医療・医薬・福祉

再生医療や創薬への応用が期待できる「ミニ腸」の試験販売を実施

大日本印刷株式会社
大日本印刷株式会社(本社:東京 代表取締役社長:北島義斉 資本金:1,144億円 以下:DNP)は、再生医療や創薬への応用が期待できる、生体の腸に近い特性を示す立体臓器(以下:ミニ腸)について、試験販売を実施します。 ミニ腸は、ヒトiPS細胞より誘導された長径1.5mm以上の球状の構造をした細胞です。DNPは2017年に、国立研究開発法人国立成育医療研究センターと共同で、試験管内でのミニ腸の創生に世界で初めて成功し*1、今回はミニ腸を研究用途で提供します。


ミニ腸
ミニ腸の提供時の状態(細胞培養用フラスコに入ったミニ腸)
【「ミニ腸」試験販売の背景】
ヒトiPS細胞より創生したミニ腸は、けがや病気で失った体の臓器や組織機能を修復する再生医療での利用のほか、新薬の有効性や安全性を確認する創薬分野での応用が見込まれています。

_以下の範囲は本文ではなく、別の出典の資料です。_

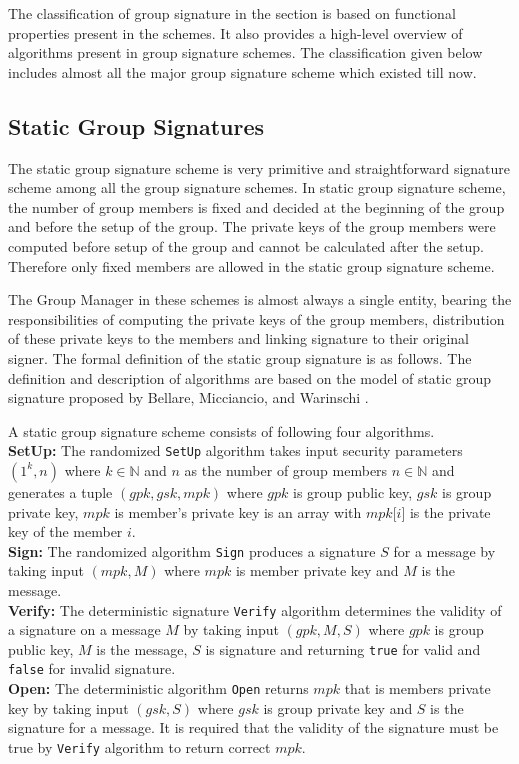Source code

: The classification of group signature in the section is based on functional properties present in the schemes. It also provides a high-level overview of algorithms present in group signature schemes. The classification given below includes almost all the major group signature scheme which existed till now.
\subsection{Static Group Signatures}
The static group signature scheme is very primitive and straightforward signature scheme among all the group signature schemes. In static group signature scheme, the number of group members is fixed and decided at the beginning of the group and before the setup of the group. The private keys of the group members were computed before setup of the group and cannot be calculated after the setup. Therefore only fixed members are allowed in the static group signature scheme. 

The Group Manager in these schemes is almost always a single entity, bearing the responsibilities of computing the private keys of the group members, distribution of these private keys to the members and linking signature to their original signer. The formal definition of the static group signature is as follows. The definition and description of algorithms are based on the model of static group signature proposed by Bellare, Micciancio, and Warinschi \cite{bellare2003foundations}.
\begin{definition} A static group signature scheme consists of following four algorithms.\\
\textbf{SetUp:} The randomized \texttt{SetUp} algorithm takes input security parameters $(1^k, n)$ where $k\in \mathbb{N}$  and $n$ as the number of group members $n\in \mathbb{N}$ and generates a tuple $(gpk, gsk, mpk)$ where $gpk$ is group public key, $gsk$ is group private key, $mpk$ is member's private key is an array with $mpk\lbrack i \rbrack$ is the private key of the member $i$.\\	
\textbf{Sign:} The randomized algorithm \texttt{Sign} produces a signature $S$ for a message by taking input $(mpk, M)$ where $mpk$ is member private key and $M$ is the message.\\
\textbf{Verify:} The deterministic signature \texttt{Verify} algorithm determines the validity of a signature on a message $M$ by taking input $(gpk, M, S)$ where $gpk$ is group public key, $M$ is the message, $S$ is signature and returning \texttt{true} for valid and \texttt{false} for invalid signature.\\
\textbf{Open:} The deterministic algorithm \texttt{Open} returns $mpk$ that is members private key by taking input $(gsk, S)$ where $gsk$ is group private key and $S$ is the signature for a message. It is required that the validity of the signature must be true by \texttt{Verify} algorithm to return correct $mpk$.
\end{definition}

近年の動物実験の禁止や削減を求めるアニマルウェルフェアの機運の高まりや動物実験代替技術の発展により、ヒトの細胞や臓器に近く、試験管の中で幹細胞から作られるミニチュアの臓器(オルガノイド)が求められています。特定保健用食品や機能性表示食品の開発を行う食品企業では動物実験の代替手法の一つとして、ヒトの腸に近いミニ腸へのニーズが高まっています。このような背景において、DNPは細胞に関連する試薬やサービスを手がけるコスモ・バイオ株式会社(本社:東京 代表取締役社長:櫻井治久)の協力のもと、ミニ腸の試験販売に至りました。

【「ミニ腸」の概要と特長】
ミニ腸は、臓器の中でも複雑な構造・機能を有している腸管をヒトiPS細胞から試験管内で創り出し、生体の腸に近い機能を有しています。ミニ腸の生成には、印刷プロセスで培ってきた微細加工技術や精密塗工技術などを応用・発展させたDNP独自の「薄膜多層パターニング技術」を活用しています。この技術で作った特殊培養器材の上にヒトiPS細胞を配置し、パターニングされた領域で成長・分化させ、約60日間かけて長径1.5mm以上のミニ腸を作製します。

1.ヒトの小腸に近い立体臓器
複雑な構造、機能を有しているヒト腸管をそのまま小さくした立体臓器です。腸上皮細胞だけでなく、筋肉細胞や神経細胞を有しており、筋肉の収縮によって消化した食べ物を移動させる「蠕動(ぜんどう)」運動や物質の吸収・分泌といった生体の腸に近い機能を有しています。ヒトの下痢や便秘の際に使用する薬剤に対して、生体の腸と同様に反応することが確認されています。

2.実験の評価がしやすい構造
通常の腸は栄養を吸収する上皮が内側にあるのに対し、ミニ腸はその上皮が外側を向いている特徴があります。栄養を吸収する上皮とそうでない部分が明瞭に分かれており、上皮から吸収した栄養分などを内部に貯めることができます。ミニ腸の上皮が外側を向いているため、薬などの効き目を評価する吸収試験に適した構造になっています。

3.実証試験がしやすいミニ腸の特性
DNPが提供するミニ腸は長径1.5mm以上と、他社製と比較して大きく、実証試験に使用しやすいサイズです。また、ミニ腸の到着後には別途培養する必要がなく、さまざまな実証実験に利用できます。
ミニ腸の構造模式図
【ミニ腸の仕様】*当仕様のミニ腸は、コスモ・バイオ株式会社より販売します。




【今後の展開】
DNPは、製薬や食品企業のほか、各種検査を請け負う企業向けにミニ腸の試験販売を通じて、企業・団体から多様なニーズを収集し、2025年度の量産に向けて作製プロセスを開発していきます。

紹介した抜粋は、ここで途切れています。